I'm also running rootless docker and came up with a work around assuming we trust this program to run as root on the host. Interested in hearing about improvements to this method to lock it down as much as possible (different user with just smartctl and http access?).
Set up Hub/Spoke deployment with just influx and the web UI. Expose the direct web UI port only to localhost.
services:
influxdb:
image: influxdb:2.2
volumes:
- ./influxdb:/var/lib/influxdb2
- ./influxconfig:/etc/influxdb2
environment:
- DOCKER_INFLUXDB_INIT_MODE=setup
- DOCKER_INFLUXDB_INIT_USERNAME=Admin
- DOCKER_INFLUXDB_INIT_PASSWORD=${PASSWORD}
- DOCKER_INFLUXDB_INIT_ORG=homelab
- DOCKER_INFLUXDB_INIT_BUCKET=scrutiny
- DOCKER_INFLUXDB_INIT_ADMIN_TOKEN=${TOKEN}
restart: unless-stopped
networks:
- scrutiny
scrutiny:
container_name: scrutiny
image: ghcr.io/analogj/scrutiny:master-web
ports:
- 127.0.0.1:8901:8080
environment:
- SCRUTINY_WEB_INFLUXDB_HOST=influxdb
- SCRUTINY_WEB_INFLUXDB_PORT=8086
- SCRUTINY_WEB_INFLUXDB_TOKEN=${TOKEN}
- SCRUTINY_WEB_INFLUXDB_ORG=homelab
- SCRUTINY_WEB_INFLUXDB_BUCKET=scrutiny
depends_on:
- influxdb
volumes:
- ./config:/opt/scrutiny/config
restart: unless-stopped
networks:
- scrutiny
- npm-network
networks:
scrutiny: null
npm-network:
external: true
Install collector on host system as described here: https://github.com/AnalogJ/scrutiny/blob/master/docs/INSTALL_MANUAL.md#collector
Set up the cronjob as root:
*/15 * * * * . /etc/profile; /opt/scrutiny/bin/scrutiny-collector-metrics-linux-amd64 run --api-endpoint "http://localhost:8901"
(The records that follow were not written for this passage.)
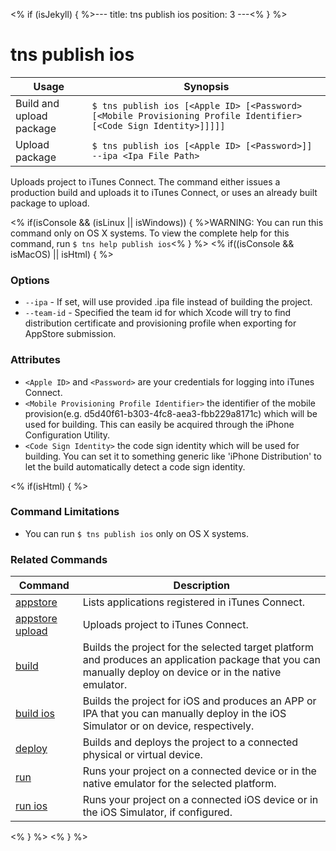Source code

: <% if (isJekyll) { %>---
title: tns publish ios
position: 3
---<% } %>
# tns publish ios


Usage | Synopsis
---|---
Build and upload package | `$ tns publish ios [<Apple ID> [<Password> [<Mobile Provisioning Profile Identifier> [<Code Sign Identity>]]]]]`
Upload package | `$ tns publish ios [<Apple ID> [<Password>]] --ipa <Ipa File Path>`

Uploads project to iTunes Connect. The command either issues a production build and uploads it to iTunes Connect, or uses an already built package to upload.

<% if(isConsole && (isLinux || isWindows)) { %>WARNING: You can run this command only on OS X systems. To view the complete help for this command, run `$ tns help publish ios`<% } %>
<% if((isConsole && isMacOS) || isHtml) { %>

### Options
* `--ipa` - If set, will use provided .ipa file instead of building the project.
* `--team-id` - Specified the team id for which Xcode will try to find distribution certificate and provisioning profile when exporting for AppStore submission.

### Attributes
* `<Apple ID>` and `<Password>` are your credentials for logging into iTunes Connect.
* `<Mobile Provisioning Profile Identifier>` the identifier of the mobile provision(e.g. d5d40f61-b303-4fc8-aea3-fbb229a8171c) which will be used for building. This can easily be acquired through the iPhone Configuration Utility.
* `<Code Sign Identity>` the code sign identity which will be used for building. You can set it to something generic like 'iPhone Distribution' to let the build automatically detect a code sign identity.

<% if(isHtml) { %>
### Command Limitations

* You can run `$ tns publish ios` only on OS X systems.

### Related Commands

Command | Description
----------|----------
[appstore](appstore.html) | Lists applications registered in iTunes Connect.
[appstore upload](appstore-upload.html) | Uploads project to iTunes Connect.
[build](../project/testing/build.html) | Builds the project for the selected target platform and produces an application package that you can manually deploy on device or in the native emulator.
[build ios](../project/testing/build-ios.html) | Builds the project for iOS and produces an APP or IPA that you can manually deploy in the iOS Simulator or on device, respectively.
[deploy](../project/testing/deploy.html) | Builds and deploys the project to a connected physical or virtual device.
[run](../project/testing/run.html) | Runs your project on a connected device or in the native emulator for the selected platform.
[run ios](../project/testing/run-ios.html) | Runs your project on a connected iOS device or in the iOS Simulator, if configured.
<% } %>
<% } %>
Hey all I need some help, Ive got Scrutiny Master-Web and Master-Collector with influxdb installed. Now it took some time to get everything working with the influxdb bucket/org/token, but all is well, scrutiny has created the extra buckets, web ui launches. BUT Ive got no drives showing up at all in the web ui. I ran the smartctl scan inside and out of docker, and it did infact show the drives. Below in the yml for scrutiny and collector. Please any help is appreciated.